Neste capítulo é explanado que a consciência permanente do Ser é real adoração e penitência.
1 –
O objectivo de se adorar o Supremo Ser impessoal, reside na incessante lembrança da verdade que se é Brahman, porque a meditação “Eu sou Brahman” compreende sacrifício, oferendas, mortificação, ritual e prece, yoga e adoração.
A única maneira de se sobrepor aos obstáculos que dificultam ou obstam à meditação é impedir a mente de se recolher nos objectos externos, concentrando-a no Ser e testemunhar tudo o que ali acontece sem que seja afectado. Não há outro método.
Nem mesmo por um momento deverá desviar-se do Ser.
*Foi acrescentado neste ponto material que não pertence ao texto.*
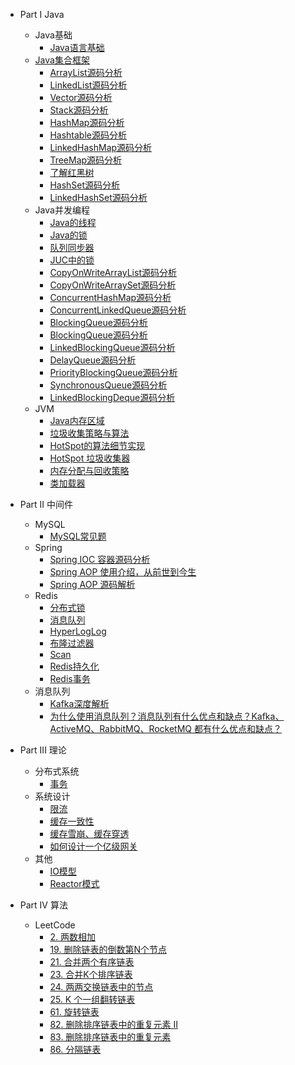 * Part I Java
  * Java基础
    * [Java语言基础](chapter_basic/01_Java_Fundament.md)
  * [Java集合框架](chapter_collection/README.md)
    * [ArrayList源码分析](chapter_collection/01_ArrayList.md)
    * [LinkedList源码分析](chapter_collection/02_LinkedList.md)
    * [Vector源码分析](chapter_collection/03_Vector.md)
    * [Stack源码分析](chapter_collection/04_Stack.md)
    * [HashMap源码分析](chapter_collection/05_HashMap.md)
    * [Hashtable源码分析](chapter_collection/06_Hashtable.md)
    * [LinkedHashMap源码分析](chapter_collection/07_LinkedHashMap.md)
    * [TreeMap源码分析](chapter_collection/08_TreeMap.md)
    * [了解红黑树](chapter_collection/09_Red_Black_Tree.md)
    * [HashSet源码分析](chapter_collection/10_HashSet.md)
    * [LinkedHashSet源码分析](chapter_collection/11_LinkedHashSet.md)
  * Java并发编程
    * [Java的线程](chapter_juc/01_Thread.md)
    * [Java的锁](chapter_juc/02_Lock.md)
    * [队列同步器](chapter_juc/03_JUC_AQS.md)
    * [JUC中的锁](chapter_juc/04_JUC_Lock.md)
    * [CopyOnWriteArrayList源码分析](chapter_juc/05_CopyOnWriteArrayList.md)
    * [CopyOnWriteArraySet源码分析](chapter_juc/06_CopyOnWriteArraySet.md)
    * [ConcurrentHashMap源码分析](chapter_juc/07_ConcurrentHashMap.md)
    * [ConcurrentLinkedQueue源码分析](chapter_juc/08_ConcurrentLinkedQueue.md)
    * [BlockingQueue源码分析](chapter_juc/09_BlockingQueue.md)
    * [BlockingQueue源码分析](chapter_juc/10_ArrayBlockingQueue.md)
    * [LinkedBlockingQueue源码分析](chapter_juc/11_LinkedBlockingQueue.md)
    * [DelayQueue源码分析](chapter_juc/12_DelayQueue.md)
    * [PriorityBlockingQueue源码分析](chapter_juc/13_PriorityBlockingQueue.md)
    * [SynchronousQueue源码分析](chapter_juc/14_SynchronousQueue.md)
    * [LinkedBlockingDeque源码分析](chapter_juc/15_LinkedBlockingDeque.md)
  * JVM
    * [Java内存区域](chapter_jvm/01_Memory.md)
    * [垃圾收集策略与算法](chapter_jvm/02_GC.md)
    * [HotSpot的算法细节实现](chapter_jvm/03_HotSpot_Algo.md)
    * [HotSpot 垃圾收集器](chapter_jvm/04_HotSpot_GC.md)
    * [内存分配与回收策略](chapter_jvm/05_Memory_Allocation.md)
    * [类加载器](chapter_jvm/06_Class_Loader.md)

* Part II 中间件
  * MySQL
    * [MySQL常见题](chapter_mysql/01.md)
  * Spring
    * [Spring IOC 容器源码分析](chapter_spring/02_Spring_IoC.md)
    * [Spring AOP 使用介绍，从前世到今生](chapter_spring/03_Spring_AOP_Intro.md)
    * [Spring AOP 源码解析](chapter_spring/04_Spring_AOP_Source.md)
  * Redis
    * [分布式锁](chapter_redis/01_Redis_Lock.md)
    * [消息队列](chapter_redis/02_Redis_MQ.md)
    * [HyperLogLog](chapter_redis/03_Redis_HyperLogLog.md)
    * [布隆过滤器](chapter_redis/04_Redis_BloomFilter.md)
    * [Scan](chapter_redis/05_Redis_Scan.md)
    * [Redis持久化](chapter_redis/06_Redis_Persistence.md)
    * [Redis事务](chapter_redis/07_Redis_Tx.md)
  * 消息队列
    * [Kafka深度解析](chapter_mq/01_Kafka.md)
    * [为什么使用消息队列？消息队列有什么优点和缺点？Kafka、ActiveMQ、RabbitMQ、RocketMQ 都有什么优点和缺点？](chapter_mq/xx_Why_MQ.md)

* Part III 理论
  * 分布式系统
    * [事务](chapter_distributed_system/01_Transaction.md)
  * 系统设计
    * [限流](chapter_system_design/01_Rate_Limiter.md)
    * [缓存一致性](chapter_system_design/02_Cache_Consistency.md)
    * [缓存雪崩、缓存穿透](chapter_system_design/02_Cache_Consistency.md)
    * [如何设计一个亿级网关](chapter_system_design/04_Gateway.md)
  * 其他
    * [IO模型](chapter_xx/IO.md)
    * [Reactor模式](chapter_xx/Reactor.md)

* Part IV 算法
  * LeetCode
    * [2. 两数相加](chapter_leetcode/Q2_Add_Two_Numbers.md)
    * [19. 删除链表的倒数第N个节点](chapter_leetcode/Q19_Remove_Nth_Node_From_End_of_List.md)
    * [21. 合并两个有序链表](chapter_leetcode/Q21_Merge_Two_Sorted_Lists.md)
    * [23. 合并K个排序链表](chapter_leetcode/Q23_Merge_k_Sorted_Lists.md)
    * [24. 两两交换链表中的节点](chapter_leetcode/Q24_Swap_Nodes_in_Pairs.md)
    * [25. K 个一组翻转链表](chapter_leetcode/Q25_Reverse_Nodes_in_k_Group.md)
    * [61. 旋转链表](chapter_leetcode/Q61_Rotate_List.md)
    * [82. 删除排序链表中的重复元素 II](chapter_leetcode/Q82_Remove_Duplicates_From_Sorted_List_II.md)
    * [83. 删除排序链表中的重复元素](chapter_leetcode/Q83_Remove_Duplicates_from_Sorted_List.md)
    * [86. 分隔链表](chapter_leetcode/Q86_Partition_List.md)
Fixar a mente no Ser ou “Eu”, que habita o Coração é o mais alto grau do yoga, da meditação, sabedoria, devoção, japa (recitação preferivelmente inarticulada de sílabas sagradas) e adoração.
Como o Coração é habitado pelo Supremo Espírito, tal como o Ser, diz-se que a entrega permanente da mente, por absorção no Si compreende todas as formas de adoração. Controlada a mente, tudo o mais é controlado. A mente é em si mesma, a corrente vital. O ignorante diz que a mente se parece na sua forma com uma serpente enrolada.
– Kundalini: A força misteriosa, dinâmica, dormente, na base da espinha e cujo despertar, diz-se, confere primeiramente poderes taumatúrgicos e depois Iluminação Espiritual. Os seis centros subtis (diz-se que são os centros do corpo subtil situados ao longo da espinha, desde a região do sacro até ao topo do crânio) são imagens mentais destinadas aos principiantes em yoga.-
Projectamo-nos nos ídolos e adoramo-los porque não compreendemos a verdadeira adoração interna.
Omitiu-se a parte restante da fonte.